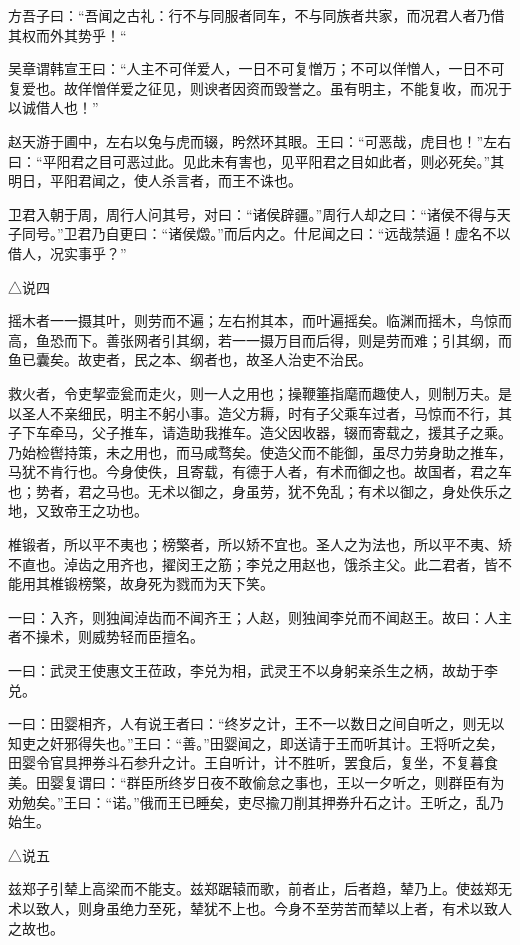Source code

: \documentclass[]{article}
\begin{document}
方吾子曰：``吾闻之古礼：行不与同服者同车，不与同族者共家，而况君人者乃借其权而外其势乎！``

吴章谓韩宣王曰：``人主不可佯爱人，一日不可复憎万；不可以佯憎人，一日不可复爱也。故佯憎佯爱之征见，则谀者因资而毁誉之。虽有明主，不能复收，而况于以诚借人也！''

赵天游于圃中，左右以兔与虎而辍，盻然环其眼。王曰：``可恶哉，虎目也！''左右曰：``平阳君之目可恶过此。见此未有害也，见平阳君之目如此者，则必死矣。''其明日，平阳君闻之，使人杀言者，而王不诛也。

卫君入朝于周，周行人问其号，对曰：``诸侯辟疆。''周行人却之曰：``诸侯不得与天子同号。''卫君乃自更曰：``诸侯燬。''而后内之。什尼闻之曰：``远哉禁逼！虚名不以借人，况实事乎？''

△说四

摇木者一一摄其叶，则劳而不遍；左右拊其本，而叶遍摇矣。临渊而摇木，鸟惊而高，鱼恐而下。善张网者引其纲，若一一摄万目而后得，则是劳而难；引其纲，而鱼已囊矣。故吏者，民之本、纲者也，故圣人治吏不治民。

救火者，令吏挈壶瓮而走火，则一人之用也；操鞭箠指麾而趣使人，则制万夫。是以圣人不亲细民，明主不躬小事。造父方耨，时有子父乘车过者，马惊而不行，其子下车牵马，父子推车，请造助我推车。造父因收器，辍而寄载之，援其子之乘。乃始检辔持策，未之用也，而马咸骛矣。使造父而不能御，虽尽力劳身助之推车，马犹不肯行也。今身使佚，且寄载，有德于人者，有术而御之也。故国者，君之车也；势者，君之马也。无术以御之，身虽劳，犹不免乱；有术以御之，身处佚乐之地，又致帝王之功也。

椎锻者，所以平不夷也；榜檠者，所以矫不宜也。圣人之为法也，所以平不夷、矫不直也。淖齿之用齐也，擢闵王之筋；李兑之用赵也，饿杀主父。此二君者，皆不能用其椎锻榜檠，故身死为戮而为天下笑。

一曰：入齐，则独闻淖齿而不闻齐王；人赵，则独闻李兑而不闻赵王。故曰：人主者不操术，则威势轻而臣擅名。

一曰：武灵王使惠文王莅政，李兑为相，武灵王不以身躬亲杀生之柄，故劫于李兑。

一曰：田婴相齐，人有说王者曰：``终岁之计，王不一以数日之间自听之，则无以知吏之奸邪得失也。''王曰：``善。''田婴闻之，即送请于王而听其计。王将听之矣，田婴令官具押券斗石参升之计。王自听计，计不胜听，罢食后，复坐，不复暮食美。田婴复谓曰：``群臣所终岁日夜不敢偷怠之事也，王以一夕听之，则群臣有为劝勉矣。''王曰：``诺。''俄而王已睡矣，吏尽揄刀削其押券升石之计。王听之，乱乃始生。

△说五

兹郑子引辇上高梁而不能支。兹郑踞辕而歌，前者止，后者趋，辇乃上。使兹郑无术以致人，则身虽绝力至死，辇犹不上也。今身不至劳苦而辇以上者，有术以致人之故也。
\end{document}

==

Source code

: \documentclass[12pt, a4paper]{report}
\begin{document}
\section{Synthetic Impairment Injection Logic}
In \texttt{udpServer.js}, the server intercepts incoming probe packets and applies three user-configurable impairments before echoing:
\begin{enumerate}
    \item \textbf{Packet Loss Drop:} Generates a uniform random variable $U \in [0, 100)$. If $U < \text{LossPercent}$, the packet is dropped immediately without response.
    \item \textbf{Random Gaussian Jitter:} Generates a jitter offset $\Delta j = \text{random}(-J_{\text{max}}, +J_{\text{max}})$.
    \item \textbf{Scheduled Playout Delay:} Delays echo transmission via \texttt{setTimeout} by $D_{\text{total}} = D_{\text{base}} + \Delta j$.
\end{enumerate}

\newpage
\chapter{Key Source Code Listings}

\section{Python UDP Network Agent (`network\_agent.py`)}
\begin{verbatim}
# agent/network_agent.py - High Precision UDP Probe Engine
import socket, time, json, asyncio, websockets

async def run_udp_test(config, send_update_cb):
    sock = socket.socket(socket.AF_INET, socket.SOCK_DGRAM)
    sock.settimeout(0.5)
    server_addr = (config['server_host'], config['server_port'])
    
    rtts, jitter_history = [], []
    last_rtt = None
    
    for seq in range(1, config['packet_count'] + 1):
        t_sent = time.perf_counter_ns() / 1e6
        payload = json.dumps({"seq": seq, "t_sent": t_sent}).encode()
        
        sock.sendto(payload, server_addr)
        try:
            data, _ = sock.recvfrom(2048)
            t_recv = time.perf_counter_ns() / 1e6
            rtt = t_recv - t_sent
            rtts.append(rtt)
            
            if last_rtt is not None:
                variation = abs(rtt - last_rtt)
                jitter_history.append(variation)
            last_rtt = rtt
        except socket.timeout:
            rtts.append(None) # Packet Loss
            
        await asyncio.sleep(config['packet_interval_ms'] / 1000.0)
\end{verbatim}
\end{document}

==

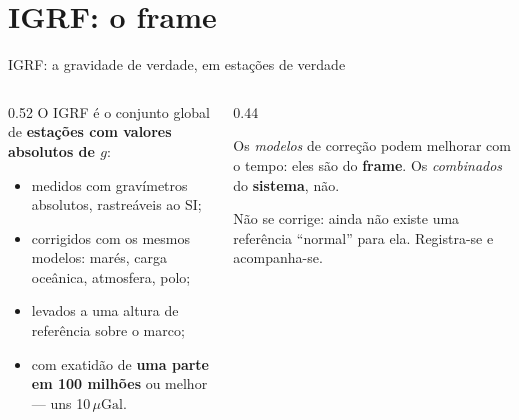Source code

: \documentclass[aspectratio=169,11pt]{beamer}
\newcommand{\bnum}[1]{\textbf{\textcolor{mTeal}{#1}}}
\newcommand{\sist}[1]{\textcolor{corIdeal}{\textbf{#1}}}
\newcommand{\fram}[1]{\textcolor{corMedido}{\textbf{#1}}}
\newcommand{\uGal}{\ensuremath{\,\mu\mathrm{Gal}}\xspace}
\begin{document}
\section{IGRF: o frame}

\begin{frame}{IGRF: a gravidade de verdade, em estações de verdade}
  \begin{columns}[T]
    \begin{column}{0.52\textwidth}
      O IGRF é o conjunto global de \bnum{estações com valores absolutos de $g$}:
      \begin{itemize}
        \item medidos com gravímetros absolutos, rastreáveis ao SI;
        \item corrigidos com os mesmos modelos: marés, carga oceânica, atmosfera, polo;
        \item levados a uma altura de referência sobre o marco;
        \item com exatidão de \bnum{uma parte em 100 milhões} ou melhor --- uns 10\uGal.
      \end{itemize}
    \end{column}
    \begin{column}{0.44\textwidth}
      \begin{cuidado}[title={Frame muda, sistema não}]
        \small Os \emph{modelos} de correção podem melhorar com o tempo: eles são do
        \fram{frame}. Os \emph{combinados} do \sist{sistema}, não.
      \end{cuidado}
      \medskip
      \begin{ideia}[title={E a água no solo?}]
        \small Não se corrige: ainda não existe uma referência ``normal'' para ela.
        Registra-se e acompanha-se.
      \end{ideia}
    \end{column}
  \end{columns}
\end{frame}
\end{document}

EXERCISE DIRECTIONS – The lines to copy are those in the records above containing the word "append".

ANSWER FOR THIS EXERCISE –
            rtts.append(rtt)
                jitter_history.append(variation)
            rtts.append(None) # Packet Loss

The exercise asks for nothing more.